The Newspaper.com reports on what happened when some of those motorists were unimpressed:

In 2009, turnpike users sued the turnpike authority over 58 percent of their toll money -- $440 million -- being siphoned off for the expensive tunnel, which they argued changed the money from a "user fee" to a tax under the state constitution. The coalition of motorists and trucking associations behind the suit argued the system was also fundamentally unfair.

"The majority of travelers who use Metropolitan Highway System (MHS) facilities each day pay no tolls at all: MTA collects tolls from only 46 percent of the travelers who use MHS facilities each day, allowing 54 percent of travelers to pay nothing at all for their use of the most expensive part of the MHS," lawyers for the plaintiffs argued. "This court should not hesitate to invalidate a tolling scheme that impermissibly functions like a tax or that unreasonably or disproportionately burdens those who are singled out to pay tolls."

The court judgment summarised the claim as:

"according to the plaintiffs, the tolls are lawful user fees when applied to pay the expenses of the tolled roads and tunnels, but an unconstitutional tax when applied to pay the expenses of the nontolled roads, tunnels, and bridges."


The tolls "were collected to compensate the authority for the expenses incurred in operating the MHS (and limited by statute to the amount necessary to pay those expenses), not to raise revenues for the commonwealth...Where, as here, a public authority manages an integrated system of roadways, bridges, and tunnels, and chooses to impose tolls on only some of the roadways and tunnels in an amount sufficient to support the entire integrated system, its purpose does not shift from expense reimbursement to revenue raising simply because the toll revenues exceed the cost of maintaining only the tolled portions of the integrated system... Because we conclude that the tolls collected by the authority on the MHS were fees, and because we conclude that they would still be constitutional excise taxes even if they were taxes, we affirm the dismissal of the plaintiffs' state constitutional claims"

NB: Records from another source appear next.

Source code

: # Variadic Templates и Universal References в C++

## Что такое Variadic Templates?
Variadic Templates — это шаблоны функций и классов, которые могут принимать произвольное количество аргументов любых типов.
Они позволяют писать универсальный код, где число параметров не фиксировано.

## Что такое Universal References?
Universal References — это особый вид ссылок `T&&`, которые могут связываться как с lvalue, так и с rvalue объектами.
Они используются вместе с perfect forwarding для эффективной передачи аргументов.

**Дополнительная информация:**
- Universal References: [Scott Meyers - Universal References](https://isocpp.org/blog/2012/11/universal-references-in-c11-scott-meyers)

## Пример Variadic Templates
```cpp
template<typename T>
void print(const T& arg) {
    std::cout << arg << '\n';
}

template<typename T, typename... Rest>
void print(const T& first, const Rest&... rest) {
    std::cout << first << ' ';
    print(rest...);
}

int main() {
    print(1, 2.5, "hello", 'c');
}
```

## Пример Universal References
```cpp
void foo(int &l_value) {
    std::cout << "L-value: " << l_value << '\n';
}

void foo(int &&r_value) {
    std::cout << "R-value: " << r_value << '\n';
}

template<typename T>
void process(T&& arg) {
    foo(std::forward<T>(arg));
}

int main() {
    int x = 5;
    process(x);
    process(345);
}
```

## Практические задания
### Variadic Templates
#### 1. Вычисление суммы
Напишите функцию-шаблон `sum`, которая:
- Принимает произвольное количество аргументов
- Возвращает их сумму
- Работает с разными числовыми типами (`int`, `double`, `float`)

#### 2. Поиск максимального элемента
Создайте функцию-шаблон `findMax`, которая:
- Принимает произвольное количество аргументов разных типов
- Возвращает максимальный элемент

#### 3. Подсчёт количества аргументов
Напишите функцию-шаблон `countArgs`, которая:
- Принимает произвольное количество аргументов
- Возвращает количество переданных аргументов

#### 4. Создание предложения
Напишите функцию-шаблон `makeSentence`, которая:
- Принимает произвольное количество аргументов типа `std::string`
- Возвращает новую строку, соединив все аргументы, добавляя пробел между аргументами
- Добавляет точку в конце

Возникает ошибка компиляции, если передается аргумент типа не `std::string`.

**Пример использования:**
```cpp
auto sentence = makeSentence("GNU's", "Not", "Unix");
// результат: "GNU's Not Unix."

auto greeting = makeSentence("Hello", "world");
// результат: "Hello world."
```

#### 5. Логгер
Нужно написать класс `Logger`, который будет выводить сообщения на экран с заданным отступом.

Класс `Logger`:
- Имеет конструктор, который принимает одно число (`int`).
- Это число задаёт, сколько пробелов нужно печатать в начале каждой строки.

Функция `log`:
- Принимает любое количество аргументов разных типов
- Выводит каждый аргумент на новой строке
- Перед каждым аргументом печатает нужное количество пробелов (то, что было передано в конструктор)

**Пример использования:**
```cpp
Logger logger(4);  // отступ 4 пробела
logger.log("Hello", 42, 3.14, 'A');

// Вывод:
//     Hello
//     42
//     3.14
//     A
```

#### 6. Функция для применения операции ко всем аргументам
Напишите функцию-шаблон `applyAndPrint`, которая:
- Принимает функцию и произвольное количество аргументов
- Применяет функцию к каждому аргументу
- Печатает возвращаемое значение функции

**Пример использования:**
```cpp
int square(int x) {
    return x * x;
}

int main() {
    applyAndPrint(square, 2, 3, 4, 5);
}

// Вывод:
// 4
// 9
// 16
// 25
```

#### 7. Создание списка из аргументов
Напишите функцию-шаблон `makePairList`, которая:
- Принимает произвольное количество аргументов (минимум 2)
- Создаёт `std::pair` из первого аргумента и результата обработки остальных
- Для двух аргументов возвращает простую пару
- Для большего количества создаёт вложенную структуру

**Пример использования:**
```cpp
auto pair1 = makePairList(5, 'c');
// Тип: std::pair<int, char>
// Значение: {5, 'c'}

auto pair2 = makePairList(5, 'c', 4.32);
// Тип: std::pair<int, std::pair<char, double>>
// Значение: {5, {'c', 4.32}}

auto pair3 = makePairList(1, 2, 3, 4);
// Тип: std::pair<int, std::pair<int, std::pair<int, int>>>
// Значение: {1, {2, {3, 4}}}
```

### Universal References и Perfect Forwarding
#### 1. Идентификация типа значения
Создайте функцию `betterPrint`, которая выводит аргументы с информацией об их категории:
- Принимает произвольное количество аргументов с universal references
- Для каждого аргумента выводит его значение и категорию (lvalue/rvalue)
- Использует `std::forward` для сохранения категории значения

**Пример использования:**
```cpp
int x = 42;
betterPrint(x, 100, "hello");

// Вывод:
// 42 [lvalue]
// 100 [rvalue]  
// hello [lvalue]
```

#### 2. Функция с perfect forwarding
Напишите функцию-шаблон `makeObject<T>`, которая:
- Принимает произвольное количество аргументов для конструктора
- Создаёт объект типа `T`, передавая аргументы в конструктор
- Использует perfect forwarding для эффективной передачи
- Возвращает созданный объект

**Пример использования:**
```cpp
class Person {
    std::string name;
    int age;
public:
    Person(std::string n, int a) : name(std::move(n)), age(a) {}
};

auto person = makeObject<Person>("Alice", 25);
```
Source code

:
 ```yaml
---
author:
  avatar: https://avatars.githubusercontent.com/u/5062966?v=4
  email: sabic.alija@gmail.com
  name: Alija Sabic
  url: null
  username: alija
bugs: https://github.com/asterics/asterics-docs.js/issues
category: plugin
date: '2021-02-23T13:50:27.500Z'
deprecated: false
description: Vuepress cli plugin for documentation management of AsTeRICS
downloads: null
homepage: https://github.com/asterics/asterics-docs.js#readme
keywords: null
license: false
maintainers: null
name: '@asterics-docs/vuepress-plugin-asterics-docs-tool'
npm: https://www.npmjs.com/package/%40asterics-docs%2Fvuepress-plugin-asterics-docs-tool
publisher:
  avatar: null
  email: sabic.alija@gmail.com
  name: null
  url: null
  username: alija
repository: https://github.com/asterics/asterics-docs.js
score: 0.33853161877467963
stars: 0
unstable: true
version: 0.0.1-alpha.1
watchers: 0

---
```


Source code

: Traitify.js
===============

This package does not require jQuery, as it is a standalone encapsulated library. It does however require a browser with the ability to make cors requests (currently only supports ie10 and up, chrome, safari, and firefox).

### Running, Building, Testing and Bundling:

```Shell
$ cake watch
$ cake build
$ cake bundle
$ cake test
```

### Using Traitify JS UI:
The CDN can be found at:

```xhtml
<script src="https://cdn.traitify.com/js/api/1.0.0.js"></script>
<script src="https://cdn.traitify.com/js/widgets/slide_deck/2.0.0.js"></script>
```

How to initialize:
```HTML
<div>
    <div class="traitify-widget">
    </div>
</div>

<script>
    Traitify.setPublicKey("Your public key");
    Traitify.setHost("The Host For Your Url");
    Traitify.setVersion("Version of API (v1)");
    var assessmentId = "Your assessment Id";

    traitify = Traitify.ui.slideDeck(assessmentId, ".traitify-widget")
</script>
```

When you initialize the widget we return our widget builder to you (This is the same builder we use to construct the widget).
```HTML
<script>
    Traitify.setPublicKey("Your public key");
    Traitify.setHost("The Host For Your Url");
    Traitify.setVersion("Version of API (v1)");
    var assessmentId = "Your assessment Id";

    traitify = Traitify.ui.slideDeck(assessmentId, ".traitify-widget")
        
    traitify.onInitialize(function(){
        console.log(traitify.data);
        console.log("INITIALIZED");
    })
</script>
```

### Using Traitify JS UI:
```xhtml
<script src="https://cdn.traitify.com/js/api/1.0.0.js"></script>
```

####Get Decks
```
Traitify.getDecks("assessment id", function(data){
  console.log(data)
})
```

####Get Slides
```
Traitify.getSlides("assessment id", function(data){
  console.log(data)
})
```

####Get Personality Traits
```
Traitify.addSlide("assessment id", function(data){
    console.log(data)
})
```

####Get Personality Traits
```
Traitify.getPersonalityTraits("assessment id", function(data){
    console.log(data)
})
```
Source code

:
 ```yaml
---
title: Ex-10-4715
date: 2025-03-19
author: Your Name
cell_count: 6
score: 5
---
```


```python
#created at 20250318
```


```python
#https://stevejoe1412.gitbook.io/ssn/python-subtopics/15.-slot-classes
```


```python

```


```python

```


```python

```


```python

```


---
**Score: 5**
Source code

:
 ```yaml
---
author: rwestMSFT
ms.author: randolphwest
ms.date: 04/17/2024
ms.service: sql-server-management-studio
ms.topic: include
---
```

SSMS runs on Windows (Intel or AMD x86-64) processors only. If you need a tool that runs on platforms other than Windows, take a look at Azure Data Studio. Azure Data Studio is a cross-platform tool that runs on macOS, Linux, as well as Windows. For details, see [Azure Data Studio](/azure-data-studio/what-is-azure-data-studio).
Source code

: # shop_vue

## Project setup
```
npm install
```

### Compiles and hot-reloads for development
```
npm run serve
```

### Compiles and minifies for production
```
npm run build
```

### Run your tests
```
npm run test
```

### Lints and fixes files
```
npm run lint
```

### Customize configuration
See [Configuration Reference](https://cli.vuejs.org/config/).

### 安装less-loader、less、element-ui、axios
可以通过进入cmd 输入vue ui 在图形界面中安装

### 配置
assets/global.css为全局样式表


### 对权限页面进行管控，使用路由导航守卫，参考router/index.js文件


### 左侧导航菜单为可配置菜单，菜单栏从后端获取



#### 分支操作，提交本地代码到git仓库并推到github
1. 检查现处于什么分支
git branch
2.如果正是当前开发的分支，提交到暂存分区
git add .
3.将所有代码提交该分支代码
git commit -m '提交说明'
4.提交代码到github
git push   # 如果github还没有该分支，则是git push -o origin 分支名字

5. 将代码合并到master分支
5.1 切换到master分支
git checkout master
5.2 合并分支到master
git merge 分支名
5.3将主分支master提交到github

In other words, the Court treated the Turnpike as part of an integrated network and that just because tolls have not be imposed on all of that network does not mean revenue can only be spent on the tolled segments.  It treated the tolls as "user fees", because they could be avoided by driving on untolled roads (taxes can't be avoided).

Massachusetts can happily continue to reap profits from its toll roads to cross-subsidise the rest of its network (and so offset other taxes).

Background

The Massachusetts Turnpike is one of the oldest toll roads in the USA and is essentially an east-west artery from New York State (where it connects to the tolled New York State Thruway) to Boston.  It is part of the Interstate highway network, being the easternmost end of I-90.  It utilises both manual tolls and the basic "Fastlane" DSRC (RFID) toll tag system (soon to be transferred to the EZPass franchise which it is interoperable with).   Wikipedia has an excellent map depicting how important the Turnpike is to the state.  Within Boston, part of the "Big Dig" project includes a link used as part of the Turnpike (the Ted Williams Tunnel which itself is tolled in one direction) which completed its connection to Boston Logan International Airport.